28 de mar. de 2011

Os heróis da nossa história

Comecei a leitura do livro 1808, de Laurentino Gomes, depois que todos já haviam lido e dispensado os maiores elogios. Num belo dia, me interessei pelo livro e, como a continuação, 1822, já esperava na mesa de cabeceira, optei por levar o primeiro como companheiro de viagem. Embora não fosse próprio para essa situação, sendo um livro pesado (a idéia era levar pouco peso na mala), a leitura valeu o sacrifício e a única pena foi ter acabado antes do final do cruzeiro marítimo, deixando-me “a ver navios”, verdadeiramente.

Relacionando o que ocorria no Brasil com os acontecimentos, na mesma época, em Portugal e em toda a Europa, a leitura se tornou de fácil compreensão. Graças a ela, alguns comportamentos arraigados em nossa cultura foram melhor compreendidos.

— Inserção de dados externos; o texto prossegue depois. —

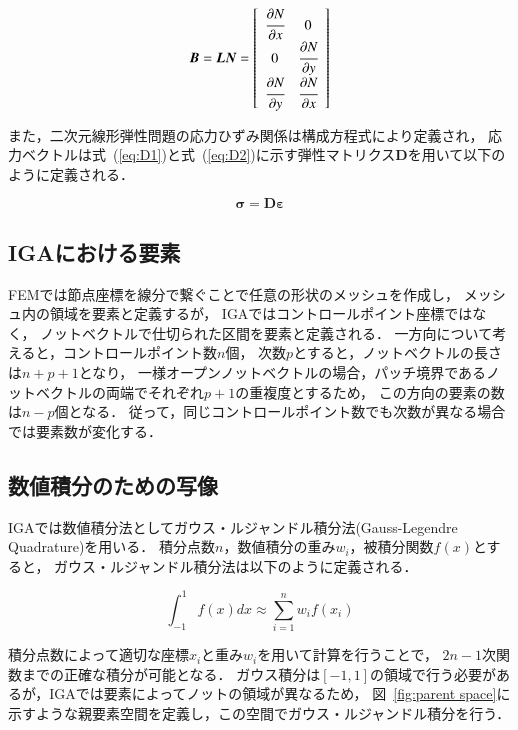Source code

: \begin{equation}
  \boldsymbol{B} = \boldsymbol{L}\boldsymbol{N} = \left[
    \begin{array}{cc}
       \cfrac{\partial N}{\partial x} & 0 \\
      0 & \cfrac{\partial N}{\partial y} \\
      \cfrac{\partial N}{\partial y} & \cfrac{\partial N}{\partial x} 
    \end{array}
  \right]
\end{equation}

\noindent
また，二次元線形弾性問題の応力ひずみ関係は構成方程式により定義され，
応力ベクトルは式~(\ref{eq:D1})と式~(\ref{eq:D2})に示す弾性マトリクス$\boldsymbol{D}$を用いて以下のように定義される．

\begin{equation}
  \boldsymbol{\sigma}=\boldsymbol{D}\boldsymbol{\varepsilon}
\end{equation}

\subsection{IGAにおける要素}
FEMでは節点座標を線分で繋ぐことで任意の形状のメッシュを作成し，
メッシュ内の領域を要素と定義するが，
IGAではコントロールポイント座標ではなく，
ノットベクトルで仕切られた区間を要素と定義される．
一方向について考えると，コントロールポイント数$n$個，
次数$p$とすると，ノットベクトルの長さは$n+p+1$となり，
一様オープンノットベクトルの場合，パッチ境界であるノットベクトルの両端でそれぞれ$p+1$の重複度とするため，
この方向の要素の数は$n-p$個となる．
従って，同じコントロールポイント数でも次数が異なる場合では要素数が変化する．

\newpage

\subsection{数値積分のための写像}
IGAでは数値積分法としてガウス・ルジャンドル積分法(Gauss-Legendre Quadrature)を用いる．
積分点数$n$，数値積分の重み$w_i$，被積分関数$f(x)$とすると，
ガウス・ルジャンドル積分法は以下のように定義される．

\begin{equation}
  \int^1_{-1} f(x)dx \approx \sum^n_{i=1}w_if(x_i)
\end{equation}

\noindent
積分点数によって適切な座標$x_i$と重み$w_i$を用いて計算を行うことで，
$2n-1$次関数までの正確な積分が可能となる．
ガウス積分は$[-1,1]$の領域で行う必要があるが，IGAでは要素によってノットの領域が異なるため，
図~\ref{fig:parent space}に示すような親要素空間を定義し，この空間でガウス・ルジャンドル積分を行う．

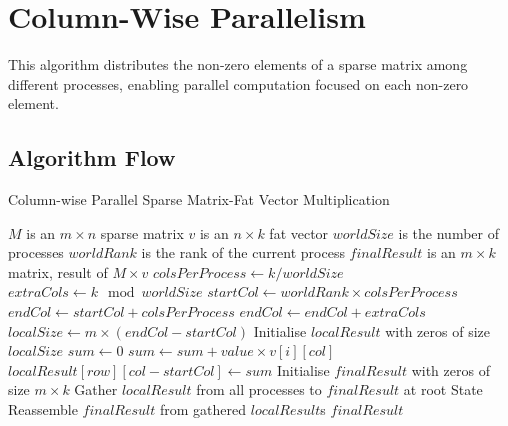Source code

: \documentclass[12pt,oneside]{book} %
\begin{document}
\newpage
\section{Column-Wise Parallelism}
This algorithm distributes the non-zero elements of a sparse matrix among
different processes, enabling parallel computation focused on each non-zero
element.

\subsection{Algorithm Flow}

\begin{algorithm}[H]
    \caption{Column-wise Parallel Sparse Matrix-Fat Vector Multiplication}
    \begin{algorithmic}
        \Require $M$ is an $m \times n$ sparse matrix
        \Require $v$ is an $n \times k$ fat vector
        \Require $worldSize$ is the number of processes
        \Require $worldRank$ is the rank of the current process
        \Ensure  $finalResult$ is an $m \times k$ matrix, result of $M \times v$
        \State $colsPerProcess \gets k / worldSize$
        \State $extraCols \gets k \mod worldSize$
        \State $startCol \gets worldRank \times colsPerProcess$
        \State $endCol \gets startCol + colsPerProcess$
        \State $endCol \gets endCol + extraCols$
        \EndIf
        \State $localSize \gets m \times (endCol - startCol)$
        \State Initialise $localResult$ with zeros of size $localSize$
        \State $sum \gets 0$
        \State $sum \gets sum + value \times v[i][col]$
        \EndFor
        \State $localResult[row][col - startCol] \gets sum$
        \EndFor
        \EndFor
        \State Initialise $finalResult$ with zeros of size $m \times k$
        \EndIf
        \State Gather $localResult$ from all processes to $finalResult$ at root
        \State State Reassemble $finalResult$ from gathered $localResult$s
        \State \Return $finalResult$
        \EndIf
    \end{algorithmic}
\end{algorithm}
\end{document}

Mas, no momento em que João VI chegou ao Brasil e as coisas começaram a acontecer, um pouco por conta dos portugueses, outro tanto por culpa dos brasileiros, invadiu-me o sentimento de que “esse país não tem jeito mesmo”. Pela compreensão de que atitudes que nos chocam, vindas daqueles que detém o poder sobre o destino da nação, longe de ser novidade, são meras repetições das ocorridas há duzentos anos.

A história, como nos foi contada nos bancos escolares, era cheia de heróis, gente de valor, capaz de morrer por seus ideais. Crianças, espelhavamo-nos naquelas figuras, incentivados a seguir o seu exemplo de patriotismo. Os historiadores modernos, ao levantarem o pano e mostrarem as intenções ocultas sob feitos aparentemente admiráveis, estão desmitificando os heróis e mostrando o jogo de interesses, a promiscuidade, a corrupção, os conchavos _ tudo que sempre existiu. Quando acabarem de recontar a história, com a facilidade de acesso a documentos e bibliotecas hoje existente, não sei se sobrará algum herói para servir de exemplo.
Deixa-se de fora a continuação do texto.